— Work task —
Pull out every line below that contains the word "adds".
------------------------------------
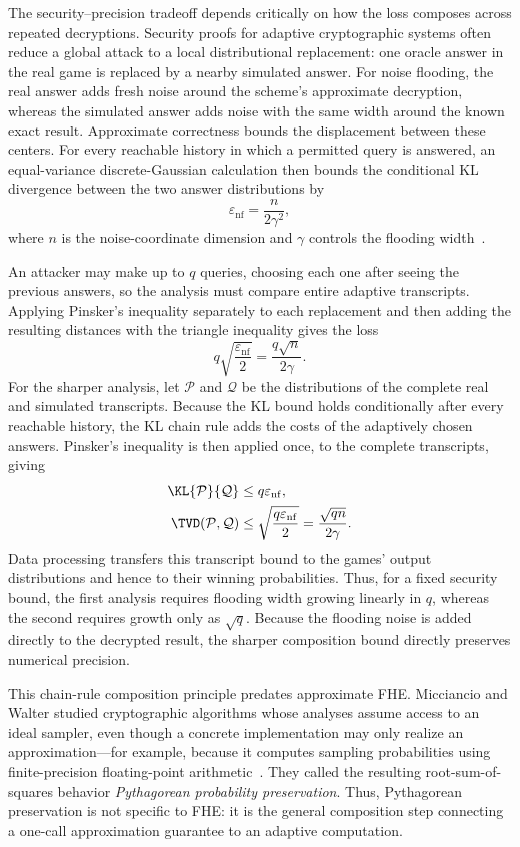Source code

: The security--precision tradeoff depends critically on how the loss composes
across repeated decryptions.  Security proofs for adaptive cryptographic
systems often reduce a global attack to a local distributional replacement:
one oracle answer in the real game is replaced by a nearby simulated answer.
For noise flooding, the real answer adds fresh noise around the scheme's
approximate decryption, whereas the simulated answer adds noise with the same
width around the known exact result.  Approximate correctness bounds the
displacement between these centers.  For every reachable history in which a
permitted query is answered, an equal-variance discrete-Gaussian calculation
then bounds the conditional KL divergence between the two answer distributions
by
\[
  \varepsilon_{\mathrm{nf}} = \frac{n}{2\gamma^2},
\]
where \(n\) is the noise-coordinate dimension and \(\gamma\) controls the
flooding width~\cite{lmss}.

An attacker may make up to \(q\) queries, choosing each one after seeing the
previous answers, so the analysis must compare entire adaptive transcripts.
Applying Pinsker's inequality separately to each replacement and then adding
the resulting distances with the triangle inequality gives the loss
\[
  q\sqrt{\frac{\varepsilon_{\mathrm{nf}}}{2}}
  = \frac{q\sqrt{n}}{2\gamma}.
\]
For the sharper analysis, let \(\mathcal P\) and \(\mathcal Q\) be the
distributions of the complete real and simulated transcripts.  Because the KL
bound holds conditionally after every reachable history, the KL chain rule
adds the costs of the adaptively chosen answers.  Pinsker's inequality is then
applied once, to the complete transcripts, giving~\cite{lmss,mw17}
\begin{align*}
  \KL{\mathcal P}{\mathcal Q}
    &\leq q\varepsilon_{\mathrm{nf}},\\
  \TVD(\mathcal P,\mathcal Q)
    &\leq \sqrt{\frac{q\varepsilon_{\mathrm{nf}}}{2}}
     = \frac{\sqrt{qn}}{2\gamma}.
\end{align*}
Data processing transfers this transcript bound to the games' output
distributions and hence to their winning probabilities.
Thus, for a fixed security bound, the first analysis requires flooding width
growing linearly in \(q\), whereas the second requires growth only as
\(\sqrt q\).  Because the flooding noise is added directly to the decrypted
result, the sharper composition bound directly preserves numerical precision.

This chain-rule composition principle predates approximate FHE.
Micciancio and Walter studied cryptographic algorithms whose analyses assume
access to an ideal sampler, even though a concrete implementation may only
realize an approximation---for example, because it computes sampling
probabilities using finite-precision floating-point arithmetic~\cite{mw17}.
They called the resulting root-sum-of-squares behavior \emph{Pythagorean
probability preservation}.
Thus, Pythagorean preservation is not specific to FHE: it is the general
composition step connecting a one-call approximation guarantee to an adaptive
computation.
------------------------------------
— Task answer —
For noise flooding, the real answer adds fresh noise around the scheme's
approximate decryption, whereas the simulated answer adds noise with the same
adds the costs of the adaptively chosen answers.  Pinsker's inequality is then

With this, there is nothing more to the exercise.